Stimuli-responsive materials alter their structure or properties according to changes in their environment. This research program will examine novel stimuli-responsive polymers whose function and properties can be controlled by exposure to light. This is promising because light can be applied remotely without physical contact, its intensity can be tuned with great fidelity, and it can be used to pattern the materials for specific uses. Unfortunately, there are only a few compounds that can be introduced into polymers that are light responsive. This research program will provide the foundation to develop a broad range of new light-responsive materials based on polymer moleculaes that can be electrically active. This increase in available light-sensitive and -patternable polymers will offer the opportunity for new applications using controlled illumination and significantly extend the practicality of light-responsive materials.
Workforce development and training of the next generation of scientists and engineers prepared to tackle the grand challenges in materials research will be realized through this integrated research-and-education program and also by engaging public high-school students in hands-on research over summer periods, providing exceptional preparation for college. Further impact will result from the completion of experiments at the neutron facilities at national laboratories (ORNL and NIST) where the students participating in this project will acquire hands-on experience in a multi-user facility. This project will also further develop the sustainable research infrastructure in Tennessee and will be implemented to enhance the participation of underrepresented groups in research.

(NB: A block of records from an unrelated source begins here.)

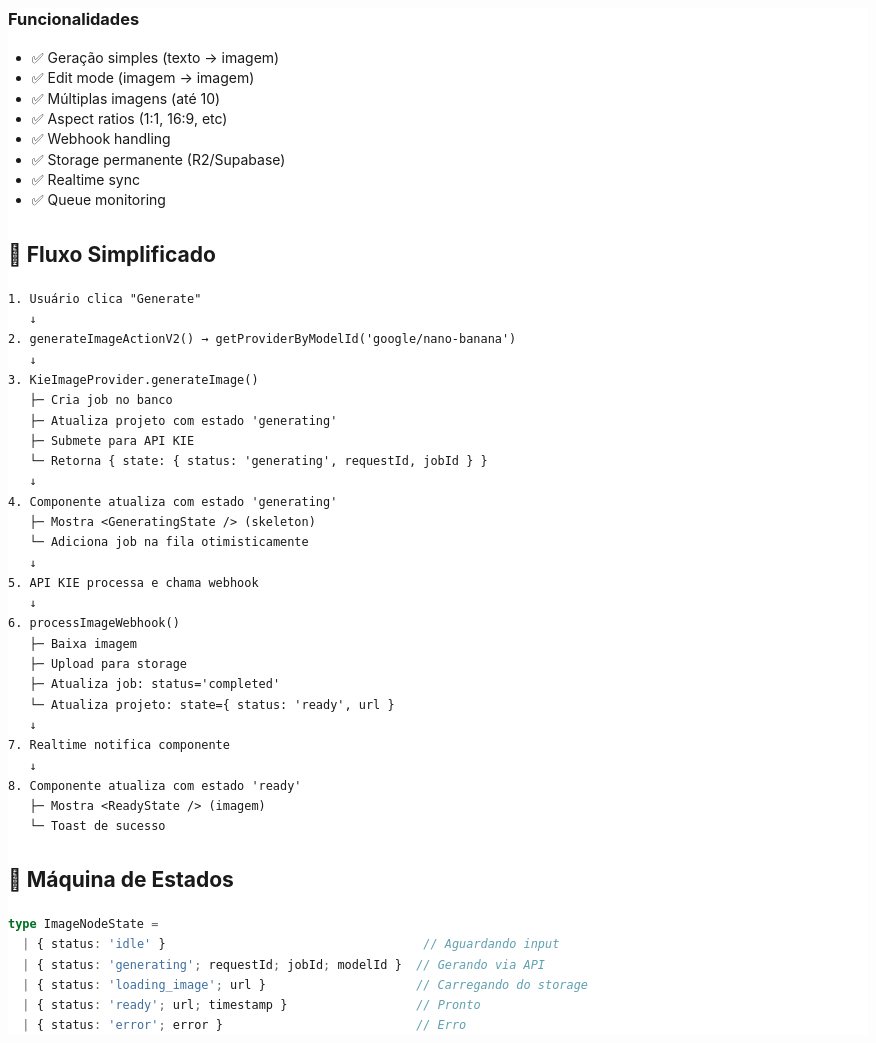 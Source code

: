 ### Funcionalidades
- ✅ Geração simples (texto → imagem)
- ✅ Edit mode (imagem → imagem)
- ✅ Múltiplas imagens (até 10)
- ✅ Aspect ratios (1:1, 16:9, etc)
- ✅ Webhook handling
- ✅ Storage permanente (R2/Supabase)
- ✅ Realtime sync
- ✅ Queue monitoring

## 🔄 Fluxo Simplificado

```
1. Usuário clica "Generate"
   ↓
2. generateImageActionV2() → getProviderByModelId('google/nano-banana')
   ↓
3. KieImageProvider.generateImage()
   ├─ Cria job no banco
   ├─ Atualiza projeto com estado 'generating'
   ├─ Submete para API KIE
   └─ Retorna { state: { status: 'generating', requestId, jobId } }
   ↓
4. Componente atualiza com estado 'generating'
   ├─ Mostra <GeneratingState /> (skeleton)
   └─ Adiciona job na fila otimisticamente
   ↓
5. API KIE processa e chama webhook
   ↓
6. processImageWebhook()
   ├─ Baixa imagem
   ├─ Upload para storage
   ├─ Atualiza job: status='completed'
   └─ Atualiza projeto: state={ status: 'ready', url }
   ↓
7. Realtime notifica componente
   ↓
8. Componente atualiza com estado 'ready'
   ├─ Mostra <ReadyState /> (imagem)
   └─ Toast de sucesso
```

## 🎨 Máquina de Estados

```typescript
type ImageNodeState =
  | { status: 'idle' }                                    // Aguardando input
  | { status: 'generating'; requestId; jobId; modelId }  // Gerando via API
  | { status: 'loading_image'; url }                     // Carregando do storage
  | { status: 'ready'; url; timestamp }                  // Pronto
  | { status: 'error'; error }                           // Erro
```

The overarching goal of this research program is to develop a fundamental understanding of the mechanism by which photon absorption by conjugated polymers (CP) alters their macroscopic physical properties in order to provide guidelines by which this phenomenon can be controlled and exploited to realize new stimuli-responsive materials with targeted properties. The completion of this research program will provide a comprehensive understanding of how photon absorption by a conjugated polymer alters its configuration, morphology, dynamics and thermodynamics in blends and solutions. Correlation of local electronic and structural changes to the macroscopic dynamic response of the blends in the presence and absence of light will probe the fundamental processes that hierarchically guide the change in macroscopic behavior of conjugated polymer blends as a result of photon absorption. Examination of both CP solutions and blends will provide guidelines to control this functional response on a molecular level and offer a fundamental understanding of the structural and electro-optical processes that control this phenomenon. The experimental protocol, analysis, and interpretation are also designed to be applicable to a broad range of conjugated polymers and CP/non-CP blends. Neutron scattering will be used as a primary tool to determine the structure, depth profile, and phase behavior of the CP blends and solutions of interest. The use of neutrons simplifies the variation in experimental conditions from the presence to the absence of light, as the illumination of the sample with a floodlit beam of light will not impact the detection of the scattered neutrons, unlike a similar light scattering experiment.
This suite of experimental results will then be interpreted to elucidate guidelines to enable the rational design and control of novel light-responsive materials with targeted properties. This research program will therefore provide a fundamental understanding of the mechanism by which local photon absorption translates over multiple length scales to a variation in macroscopic physical properties with the goal of providing strategies by which this unexpected phenomenon can be manipulated and directed to produce new light-responsive materials.